I just think that the AF447 story is so negative and scary that it will shed a very bad light on civil aviation … the general passenger wil think that “if that could happen with AF it can happen with any airline” … I have the Concorde crash in the book but that’s an accident that was really bad luck (the metal part on the runway lost by the preceding DC10 …) … but AF447 can really give you nightmares

If you really want to go into this, then you have to include the Air France A340 in Toronto as well. Actually, investigating AF and their numerous hull losses would be enough to fill a whole book.

Frankly, I decided even before the Concorde crash never to fly AF and found this well founded looking at these 3 accidents. And it’s funny you should call the Concorde crash “bad luck” when in fact it was a terrible succession of unacceptable blunders and airmanship which got the airplane in that position in the first place, combined with withholding vital information availabe to AF years before that accident. No, the Concorde crash and it’s aftermath was anything but bad luck, it was in no way better than what followed with AF447.

But you are right in one point, the tragedy of how Air France keeps loosing airframes to sheer incompetence and neglicence is really not something to put in a book like that.

The Hudson story has been done to death, it is a very good example of what a capable crew can do in a real bad situation whereas incapable crews can ruin perfectly sound airplanes.

It will surprise you but my vote would be for the Cirrus story. Why? 1st of all you know all there is to know about it. 2ndly it is one of preciously few real success stories in recent living GA history. Right product, right time, right marketing. You don’t see that often, so if you wanna do that, you have my vote.
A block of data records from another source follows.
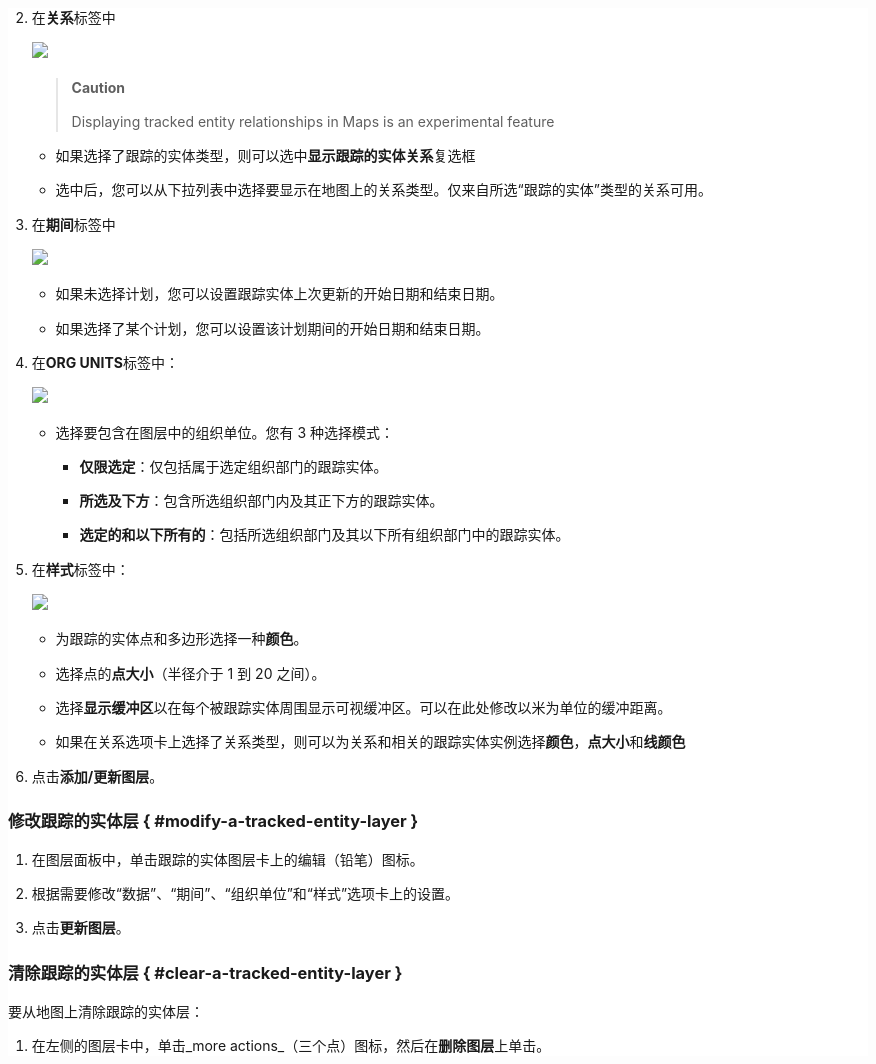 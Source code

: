 2.  在**关系**标签中

    ![](resources/images/maps/maps_tracked_entity_layer_dialog_RELATIONSHIPS.png)

    > **Caution**
    >
    > Displaying tracked entity relationships in Maps is an experimental feature

    -   如果选择了跟踪的实体类型，则可以选中**显示跟踪的实体关系**复选框

    -   选中后，您可以从下拉列表中选择要显示在地图上的关系类型。仅来自所选“跟踪的实体”类型的关系可用。

3.  在**期间**标签中

    ![](resources/images/maps/maps_tracked_entity_layer_dialog_PERIOD.png)

    -   如果未选择计划，您可以设置跟踪实体上次更新的开始日期和结束日期。

    -   如果选择了某个计划，您可以设置该计划期间的开始日期和结束日期。

4.  在**ORG UNITS**标签中：

    ![](resources/images/maps/maps_tracked_entity_layer_dialog_ORG_UNITS.png)

    -   选择要包含在图层中的组织单位。您有 3 种选择模式：

        -   **仅限选定**：仅包括属于选定组织部门的跟踪实体。

        -   **所选及下方**：包含所选组织部门内及其正下方的跟踪实体。

        -   **选定的和以下所有的**：包括所选组织部门及其以下所有组织部门中的跟踪实体。

5.  在**样式**标签中：

    ![](resources/images/maps/maps_tracked_entity_layer_dialog_STYLE.png)

    -   为跟踪的实体点和多边形选择一种**颜色**。

    -   选择点的**点大小**（半径介于 1 到 20 之间）。

    -   选择**显示缓冲区**以在每个被跟踪实体周围显示可视缓冲区。可以在此处修改以米为单位的缓冲距离。

    -   如果在关系选项卡上选择了关系类型，则可以为关系和相关的跟踪实体实例选择**颜色**，**点大小**和**线颜色**

6.  点击**添加/更新图层**。

### 修改跟踪的实体层 { #modify-a-tracked-entity-layer }

1.  在图层面板中，单击跟踪的实体图层卡上的编辑（铅笔）图标。

2.  根据需要修改“数据”、“期间”、“组织单位”和“样式”选项卡上的设置。

3.  点击**更新图层**。

### 清除跟踪的实体层 { #clear-a-tracked-entity-layer }

要从地图上清除跟踪的实体层：

1.  在左侧的图层卡中，单击_more actions_（三个点）图标，然后在**删除图层**上单击。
If you want another good one about GA, you could include the Round the World race in 2012 onwards, where the record for the youngest solo flights was broken 4 times in a row. Carlos Schmied (C210 Silver Eagle), James Tan (C210 Silver Eagle), Jack Weigand (Mooney Ovation), and Ryan Campbell (SR22). I found it remarkable that 4 youngsters managed to get these flights financed and done, particularly the Avgas planes. I’d call this a rather interesting story.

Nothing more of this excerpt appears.